Find the string "console" in the data, and copy out each line that has it.

■ Records from a data source ■
========================

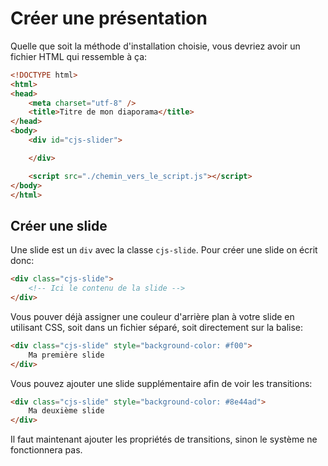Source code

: # Créer une présentation

Quelle que soit la méthode d'installation choisie, vous devriez avoir un fichier HTML qui ressemble à ça:

```html
<!DOCTYPE html>
<html>
<head>
    <meta charset="utf-8" />
    <title>Titre de mon diaporama</title>
</head>
<body>
    <div id="cjs-slider">

    </div>

    <script src="./chemin_vers_le_script.js"></script>
</body>
</html>
```

## Créer une slide

Une slide est un `div` avec la classe `cjs-slide`. Pour créer une slide on écrit donc:

```html
<div class="cjs-slide">
	<!-- Ici le contenu de la slide -->
</div>
```

Vous pouver déjà assigner une couleur d'arrière plan à votre slide en utilisant CSS, soit dans un fichier séparé, soit directement sur la balise:

```html
<div class="cjs-slide" style="background-color: #f00">
	Ma première slide
</div>
```

Vous pouvez ajouter une slide supplémentaire afin de voir les transitions:
```html
<div class="cjs-slide" style="background-color: #8e44ad">
	Ma deuxième slide
</div>
```
Il faut maintenant ajouter les propriétés de transitions, sinon le système ne fonctionnera pas.
<!--stackedit_data:
eyJoaXN0b3J5IjpbLTQ1NTA1MzUyNiwxODE1NzIyMzU4LC00OD
E5MDg0NDRdfQ==
-->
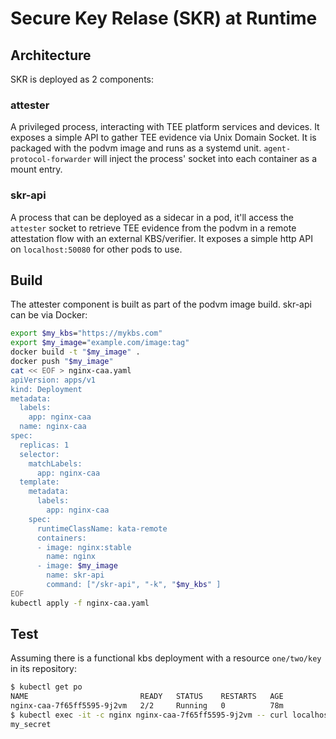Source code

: # Secure Key Relase (SKR) at Runtime 

## Architecture

SKR is deployed as 2 components:

### attester

A privileged process, interacting with TEE platform services and devices. It exposes a simple API to gather TEE evidence via   Unix Domain Socket. It is packaged with the podvm image and runs as a systemd unit. `agent-protocol-forwarder` will inject the process' socket into each container as a mount entry.

### skr-api

A process that can be deployed as a sidecar in a pod, it'll access the `attester` socket to retrieve TEE evidence from the podvm in a remote attestation flow with an external KBS/verifier. It exposes a simple http API on `localhost:50080` for other pods to use.

## Build

The attester component is built as part of the podvm image build. skr-api can be via Docker:

```bash
export $my_kbs="https://mykbs.com"
export $my_image="example.com/image:tag"
docker build -t "$my_image" .
docker push "$my_image" 
cat << EOF > nginx-caa.yaml
apiVersion: apps/v1
kind: Deployment
metadata:
  labels:
    app: nginx-caa
  name: nginx-caa
spec:
  replicas: 1
  selector:
    matchLabels:
      app: nginx-caa
  template:
    metadata:
      labels:
        app: nginx-caa
    spec:
      runtimeClassName: kata-remote
      containers:
      - image: nginx:stable
        name: nginx
      - image: $my_image
        name: skr-api
        command: ["/skr-api", "-k", "$my_kbs" ]
EOF
kubectl apply -f nginx-caa.yaml
```

## Test

Assuming there is a functional kbs deployment with a resource `one/two/key` in its repository:

```bash
$ kubectl get po
NAME                         READY   STATUS    RESTARTS   AGE
nginx-caa-7f65ff5595-9j2vm   2/2     Running   0          78m
$ kubectl exec -it -c nginx nginx-caa-7f65ff5595-9j2vm -- curl localhost:50080/getresource/one/two/key
my_secret
```

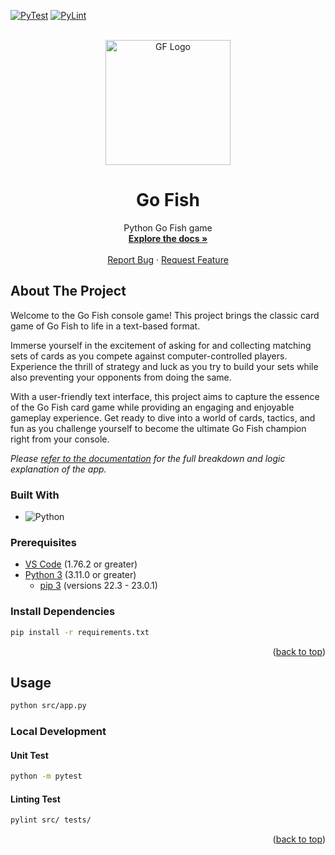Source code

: <!-- PROJECT SHIELDS -->
[![PyTest][pytest]][pytest-url]
[![PyLint][pylint]][pylint-url]

<!-- PROJECT LOGO -->
<br />
<div align="center" id="readme-top">
  <a href="https://github.com/dariustb/gofish">
    <img src="https://i0.wp.com/www.thegamegal.com/wp-content/uploads/2020/04/go-fish.png?fit=1213%2C689&ssl=1" height=200 alt="GF Logo">
  </a>

  <h1 align="center">Go Fish</h1>

  <p align="center">
    Python Go Fish game
    <br />
    <a href="https://dariustb.github.io/GoFish/"><strong>Explore the docs »</strong></a>
    <br />
    <br />
    <a href="https://github.com/dariustb/gofish/issues">Report Bug</a>
    ·
    <a href="https://github.com/dariustb/gofish/issues">Request Feature</a>
  </p>
</div>

<!-- ABOUT THE PROJECT -->
## About The Project
Welcome to the Go Fish console game! This project brings the classic card game of Go Fish to life in a text-based format. 

Immerse yourself in the excitement of asking for and collecting matching sets of cards as you compete against computer-controlled players. Experience the thrill of strategy and luck as you try to build your sets while also preventing your opponents from doing the same.

With a user-friendly text interface, this project aims to capture the essence of the Go Fish card game while providing an engaging and enjoyable gameplay experience. Get ready to dive into a world of cards, tactics, and fun as you challenge yourself to become the ultimate Go Fish champion right from your console.

_Please [refer to the documentation][docs] for the full breakdown and logic explanation of the app._

### Built With
* ![Python][python.io]

### Prerequisites

* [VS Code][vscode] (1.76.2 or greater)
* [Python 3][python] (3.11.0 or greater)
  * [pip 3][python] (versions 22.3 - 23.0.1)

### Install Dependencies
```sh
pip install -r requirements.txt
```

<p align="right">(<a href="#readme-top">back to top</a>)</p>


## Usage
```sh
python src/app.py
```
### Local Development
#### Unit Test
```sh
python -m pytest
```
#### Linting Test
```sh
pylint src/ tests/
```

<p align="right">(<a href="#readme-top">back to top</a>)</p>

<!-- MARKDOWN LINKS & IMAGES -->
<!-- https://www.markdownguide.org/basic-syntax/#reference-style-links -->

[app]:  #
[docs]: https://dariustb.github.io/gofish/

<!-- Technologies -->
[vscode]:   https://code.visualstudio.com/
[python]:   https://www.python.org/

<!-- Featured images -->
[product-screenshot]:   #

<!-- CI Test badges -->
[pytest]:   https://github.com/dariustb/gofish/actions/workflows/pytest.yml/badge.svg
[pylint]:   https://github.com/dariustb/gofish/actions/workflows/pylint.yml/badge.svg
[gpages]:   https://github.com/dariustb/gofish/actions/workflows/pages/pages-build-deployment/badge.svg 
[pytest-url]:   https://github.com/dariustb/gofish/actions/workflows/pytest.yml
[pylint-url]:   https://github.com/dariustb/gofish/actions/workflows/pylint.yml
[gpages-url]:   https://github.com/dariustb/gofish/actions/workflows/pages/pages-build-deployment

<!-- Markdown Badges -->
[python.io]:    https://img.shields.io/badge/python-3670A0?style=for-the-badge&logo=python&logoColor=ffdd54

========================

■ RESULT FOR THIS EXERCISE ■
Welcome to the Go Fish console game! This project brings the classic card game of Go Fish to life in a text-based format. 
With a user-friendly text interface, this project aims to capture the essence of the Go Fish card game while providing an engaging and enjoyable gameplay experience. Get ready to dive into a world of cards, tactics, and fun as you challenge yourself to become the ultimate Go Fish champion right from your console.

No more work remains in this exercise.